DATA 151, Fall 2023, Lab 05 / Hwk 03-04

Lab 05: Tidy Data

  1. Read in the life expectancy data from https://moderndive.com/data/le_mess.csv.
  2. Convert it into a “tidy” data frame.
  3. Answer the following question: what were the top 5 and bottom 5 countries in terms of life expectancy in 2016? In 1951?
  4. Show a table with life expectancies for the United States, the United Kingdom, New Zealand, Francy, Germany, Denmark, and Sweden from 1960, 1970, 1980, 1990, 2000, and 2010. Rows should be years and columns should be countries.
  5. Plot the life expectancy over time for the United States and another country of your choice.

Write an R Markdown file containing (1) the above outputs, (2) all R code used, and (3) explanations for each part of your code.

Homework 03-04: Real Case Study with Synthetic Data

This assignment is really more of a mini-project. As such, it is worth 2 homework assignment grades.

Your homework comes from my real life. I do some work as a freelancer, including for a holding company that owns several smaller manufacturing companies (often called “business units”). These business units all have separate computer systems, so they all generate reports of different formats.

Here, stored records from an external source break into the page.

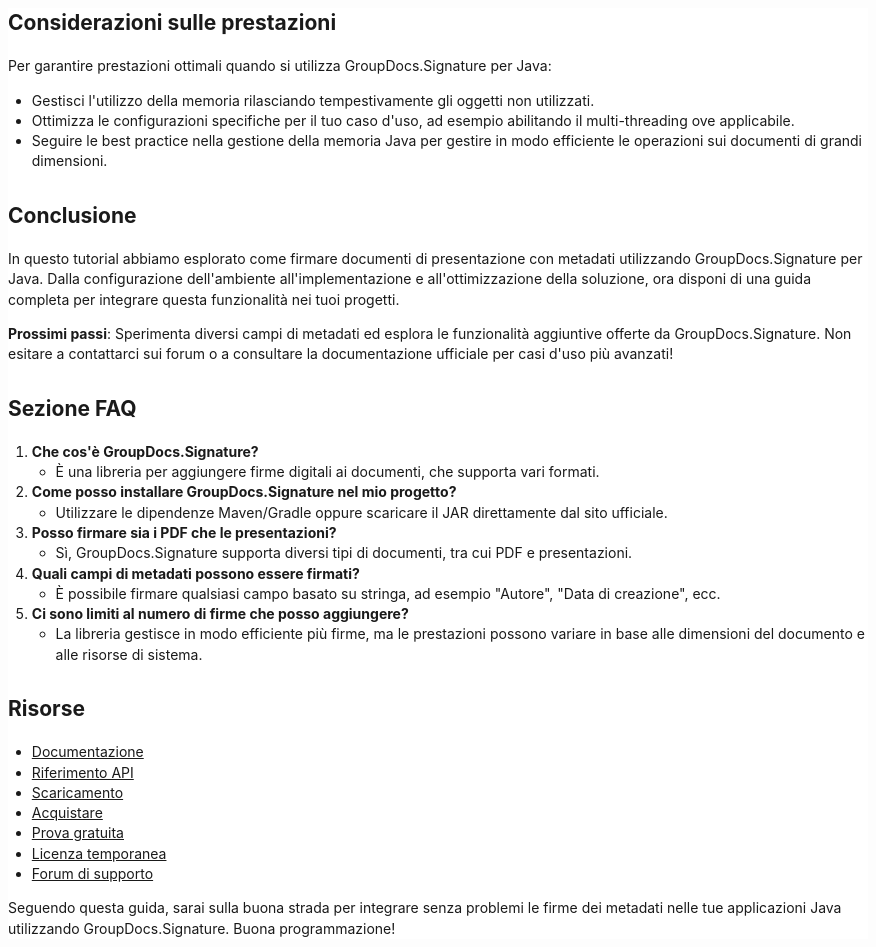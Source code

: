 ## Considerazioni sulle prestazioni
Per garantire prestazioni ottimali quando si utilizza GroupDocs.Signature per Java:
- Gestisci l'utilizzo della memoria rilasciando tempestivamente gli oggetti non utilizzati.
- Ottimizza le configurazioni specifiche per il tuo caso d'uso, ad esempio abilitando il multi-threading ove applicabile.
- Seguire le best practice nella gestione della memoria Java per gestire in modo efficiente le operazioni sui documenti di grandi dimensioni.

## Conclusione
In questo tutorial abbiamo esplorato come firmare documenti di presentazione con metadati utilizzando GroupDocs.Signature per Java. Dalla configurazione dell'ambiente all'implementazione e all'ottimizzazione della soluzione, ora disponi di una guida completa per integrare questa funzionalità nei tuoi progetti.

**Prossimi passi**: Sperimenta diversi campi di metadati ed esplora le funzionalità aggiuntive offerte da GroupDocs.Signature. Non esitare a contattarci sui forum o a consultare la documentazione ufficiale per casi d'uso più avanzati!

## Sezione FAQ
1. **Che cos'è GroupDocs.Signature?**
   - È una libreria per aggiungere firme digitali ai documenti, che supporta vari formati.
2. **Come posso installare GroupDocs.Signature nel mio progetto?**
   - Utilizzare le dipendenze Maven/Gradle oppure scaricare il JAR direttamente dal sito ufficiale.
3. **Posso firmare sia i PDF che le presentazioni?**
   - Sì, GroupDocs.Signature supporta diversi tipi di documenti, tra cui PDF e presentazioni.
4. **Quali campi di metadati possono essere firmati?**
   - È possibile firmare qualsiasi campo basato su stringa, ad esempio "Autore", "Data di creazione", ecc.
5. **Ci sono limiti al numero di firme che posso aggiungere?**
   - La libreria gestisce in modo efficiente più firme, ma le prestazioni possono variare in base alle dimensioni del documento e alle risorse di sistema.

## Risorse
- [Documentazione](https://docs.groupdocs.com/signature/java/)
- [Riferimento API](https://reference.groupdocs.com/signature/java/)
- [Scaricamento](https://releases.groupdocs.com/signature/java/)
- [Acquistare](https://purchase.groupdocs.com/buy)
- [Prova gratuita](https://releases.groupdocs.com/signature/java/)
- [Licenza temporanea](https://purchase.groupdocs.com/temporary-license/)
- [Forum di supporto](https://forum.groupdocs.com/c/signature/)

Seguendo questa guida, sarai sulla buona strada per integrare senza problemi le firme dei metadati nelle tue applicazioni Java utilizzando GroupDocs.Signature. Buona programmazione!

It’s my job to parse these different reports, aggregate the data, and show a dashboard that helps executives make decisions.

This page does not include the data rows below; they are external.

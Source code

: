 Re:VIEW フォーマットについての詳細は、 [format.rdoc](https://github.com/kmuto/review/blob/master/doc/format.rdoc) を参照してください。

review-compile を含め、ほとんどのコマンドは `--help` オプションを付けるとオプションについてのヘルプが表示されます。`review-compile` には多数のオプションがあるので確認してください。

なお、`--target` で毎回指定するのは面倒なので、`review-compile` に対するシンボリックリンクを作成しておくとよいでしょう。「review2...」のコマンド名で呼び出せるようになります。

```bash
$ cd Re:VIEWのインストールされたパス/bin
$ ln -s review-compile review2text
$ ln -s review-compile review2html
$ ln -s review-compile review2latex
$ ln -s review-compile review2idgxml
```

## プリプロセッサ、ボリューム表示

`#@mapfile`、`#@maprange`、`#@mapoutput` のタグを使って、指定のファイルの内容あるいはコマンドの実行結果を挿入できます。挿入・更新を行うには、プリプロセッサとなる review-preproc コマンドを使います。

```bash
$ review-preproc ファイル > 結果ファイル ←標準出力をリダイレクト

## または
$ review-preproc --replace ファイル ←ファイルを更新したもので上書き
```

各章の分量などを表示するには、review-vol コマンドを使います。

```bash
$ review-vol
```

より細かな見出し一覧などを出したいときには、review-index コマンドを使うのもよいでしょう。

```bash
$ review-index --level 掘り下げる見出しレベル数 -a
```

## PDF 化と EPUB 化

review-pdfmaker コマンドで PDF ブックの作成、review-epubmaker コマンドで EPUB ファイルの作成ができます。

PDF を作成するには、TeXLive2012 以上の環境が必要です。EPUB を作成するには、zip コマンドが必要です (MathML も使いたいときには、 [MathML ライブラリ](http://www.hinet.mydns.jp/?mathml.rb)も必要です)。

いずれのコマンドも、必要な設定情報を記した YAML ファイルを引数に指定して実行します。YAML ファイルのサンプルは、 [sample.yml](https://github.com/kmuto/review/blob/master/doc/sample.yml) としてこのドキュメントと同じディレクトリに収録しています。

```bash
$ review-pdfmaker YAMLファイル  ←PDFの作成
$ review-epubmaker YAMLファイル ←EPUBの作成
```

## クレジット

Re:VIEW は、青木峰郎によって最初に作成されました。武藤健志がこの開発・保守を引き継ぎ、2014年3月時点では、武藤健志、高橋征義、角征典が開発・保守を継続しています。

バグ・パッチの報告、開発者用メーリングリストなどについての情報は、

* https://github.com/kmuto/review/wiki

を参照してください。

Obviously I can’t share their real data, but I’ve created some synthetic data that is somewhat similar (and greatly simplified). That Excel file contains 5 sheets. The first 4 simulate output from each company, e.g., sheet “A” contains sales for each day of 2022 for a business unit called “A”. The last sheet, “company_info”, contains some info about each business unit.

Your job is to produce a report for executives of the holding company. At a minimum, your report should contain:

  1. A table showing total sales for each business unit per month. Rows should be months and columns should be business units. Thus you should have 5 columns: 1 for month, 4 for the business units.
  2. An appropriate plot that summarizes the sales data. You decide which plot. There are multiple acceptable plots, but also some inappropriate ones.
  3. A table and plot that summarizes performance of each business unit PER employee. The number of employees can be found in the “company_info” sheet.

Throughout this assignment, you may NOT hard-code any data. For example, you cannot directly type in the number of employees for a business unit. You must read it from the Excel file using R.

Write an R Markdown file containing (1) the items above, plus anything additional you’d like to focus on, (2) all R code used, (3) explanations for each part of your code, and (4) an executive summary providing high-level details and summarization that an executive would be interested in. The executive summary should come first.

After knitting, print out the document and hand it in on Wednesday, October 11, 9:00 AM.

Hints

This homework will require you to look up additional packages and functions.